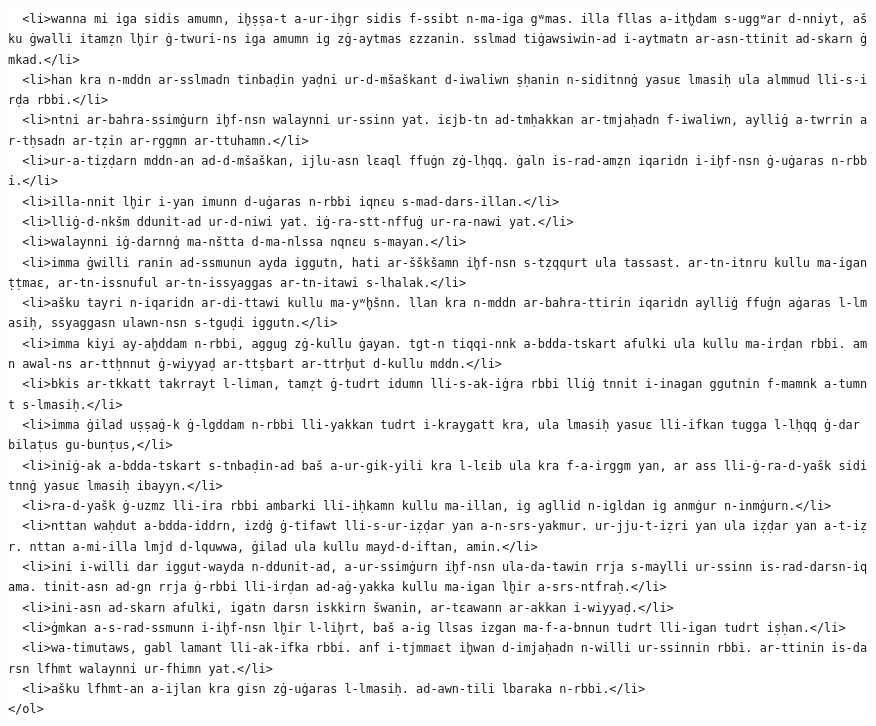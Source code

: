       <li>wanna mi iga sidis amumn, ih̬ṣṣa-t a-ur-iḥgr sidis f-ssibt n-ma-iga gʷmas. illa fllas a-ith̬dam s-uggʷar d-nniyt, ašku ġwalli itamẓn lh̬ir ġ-twuri-ns iga amumn ig zġ-aytmas ɛzzanin. sslmad tiġawsiwin-ad i-aytmatn ar-asn-ttinit ad-skarn ġmkad.</li>
      <li>han kra n-mddn ar-sslmadn tinbaḍin yaḍni ur-d-mšaškant d-iwaliwn ṣḥanin n-siditnnġ yasuɛ lmasiḥ ula almmud lli-s-irḍa rbbi.</li>
      <li>ntni ar-bahra-ssimġurn ih̬f-nsn walaynni ur-ssinn yat. iɛjb-tn ad-tmḥakkan ar-tmjaḥadn f-iwaliwn, aylliġ a-twrrin ar-tḥsadn ar-tẓin ar-rggmn ar-ttuhamn.</li>
      <li>ur-a-tiẓḍarn mddn-an ad-d-mšaškan, ijlu-asn lɛaql ffuġn zġ-lḥqq. ġaln is-rad-amẓn iqaridn i-ih̬f-nsn ġ-uġaras n-rbbi.</li>
      <li>illa-nnit lh̬ir i-yan imunn d-uġaras n-rbbi iqnɛu s-mad-dars-illan.</li>
      <li>lliġ-d-nkšm ddunit-ad ur-d-niwi yat. iġ-ra-stt-nffuġ ur-ra-nawi yat.</li>
      <li>walaynni iġ-darnnġ ma-nštta d-ma-nlssa nqnɛu s-mayan.</li>
      <li>imma ġwilli ranin ad-ssmunun ayda iggutn, hati ar-šškšamn ih̬f-nsn s-tẓqqurt ula tassast. ar-tn-itnru kullu ma-igan ṭṭmaɛ, ar-tn-issnuful ar-tn-issyaggas ar-tn-itawi s-lhalak.</li>
      <li>ašku tayri n-iqaridn ar-di-ttawi kullu ma-yʷh̬šnn. llan kra n-mddn ar-bahra-ttirin iqaridn aylliġ ffuġn aġaras l-lmasiḥ, ssyaggasn ulawn-nsn s-tguḍi iggutn.</li>
      <li>imma kiyi ay-ah̬ddam n-rbbi, aggug zġ-kullu ġayan. tgt-n tiqqi-nnk a-bdda-tskart afulki ula kullu ma-irḍan rbbi. amn awal-ns ar-ttḥnnut ġ-wiyyaḍ ar-ttṣbart ar-ttrh̬ut d-kullu mddn.</li>
      <li>bkis ar-tkkatt takrrayt l-liman, tamẓt ġ-tudrt idumn lli-s-ak-iġra rbbi lliġ tnnit i-inagan ggutnin f-mamnk a-tumnt s-lmasiḥ.</li>
      <li>imma ġilad uṣṣaġ-k ġ-lgddam n-rbbi lli-yakkan tudrt i-kraygatt kra, ula lmasiḥ yasuɛ lli-ifkan tugga l-lḥqq ġ-dar bilaṭus gu-bunṭus,</li>
      <li>iniġ-ak a-bdda-tskart s-tnbaḍin-ad baš a-ur-gik-yili kra l-lɛib ula kra f-a-irggm yan, ar ass lli-ġ-ra-d-yašk siditnnġ yasuɛ lmasiḥ ibayyn.</li>
      <li>ra-d-yašk ġ-uzmz lli-ira rbbi ambarki lli-iḥkamn kullu ma-illan, ig agllid n-igldan ig anmġur n-inmġurn.</li>
      <li>nttan waḥdut a-bdda-iddrn, izdġ ġ-tifawt lli-s-ur-iẓḍar yan a-n-srs-yakmur. ur-jju-t-iẓri yan ula iẓḍar yan a-t-iẓr. nttan a-mi-illa lmjd d-lquwwa, ġilad ula kullu mayd-d-iftan, amin.</li>
      <li>ini i-willi dar iggut-wayda n-ddunit-ad, a-ur-ssimġurn ih̬f-nsn ula-da-tawin rrja s-maylli ur-ssinn is-rad-darsn-iqama. tinit-asn ad-gn rrja ġ-rbbi lli-irḍan ad-aġ-yakka kullu ma-igan lh̬ir a-srs-ntfraḥ.</li>
      <li>ini-asn ad-skarn afulki, igatn darsn iskkirn šwanin, ar-tɛawann ar-akkan i-wiyyaḍ.</li>
      <li>ġmkan a-s-rad-ssmunn i-ih̬f-nsn lh̬ir l-lih̬rt, baš a-ig llsas izgan ma-f-a-bnnun tudrt lli-igan tudrt iṣḥan.</li>
      <li>wa-timutaws, gabl lamant lli-ak-ifka rbbi. anf i-tjmmaɛt ih̬wan d-imjaḥadn n-willi ur-ssinnin rbbi. ar-ttinin is-darsn lfhmt walaynni ur-fhimn yat.</li>
      <li>ašku lfhmt-an a-ijlan kra gisn zġ-uġaras l-lmasiḥ. ad-awn-tili lbaraka n-rbbi.</li>
    </ol>
  </li>
</ol>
————
Give again, word for word, every line of the listing above from the one with "<li>ini i-willi dar" to the one with "<li>ġmkan a-s-rad-ssmunn i-ih̬f-nsn", both inclusive, and nothing beyond them.

EXERCISE SOLUTION:
      <li>ini i-willi dar iggut-wayda n-ddunit-ad, a-ur-ssimġurn ih̬f-nsn ula-da-tawin rrja s-maylli ur-ssinn is-rad-darsn-iqama. tinit-asn ad-gn rrja ġ-rbbi lli-irḍan ad-aġ-yakka kullu ma-igan lh̬ir a-srs-ntfraḥ.</li>
      <li>ini-asn ad-skarn afulki, igatn darsn iskkirn šwanin, ar-tɛawann ar-akkan i-wiyyaḍ.</li>
      <li>ġmkan a-s-rad-ssmunn i-ih̬f-nsn lh̬ir l-lih̬rt, baš a-ig llsas izgan ma-f-a-bnnun tudrt lli-igan tudrt iṣḥan.</li>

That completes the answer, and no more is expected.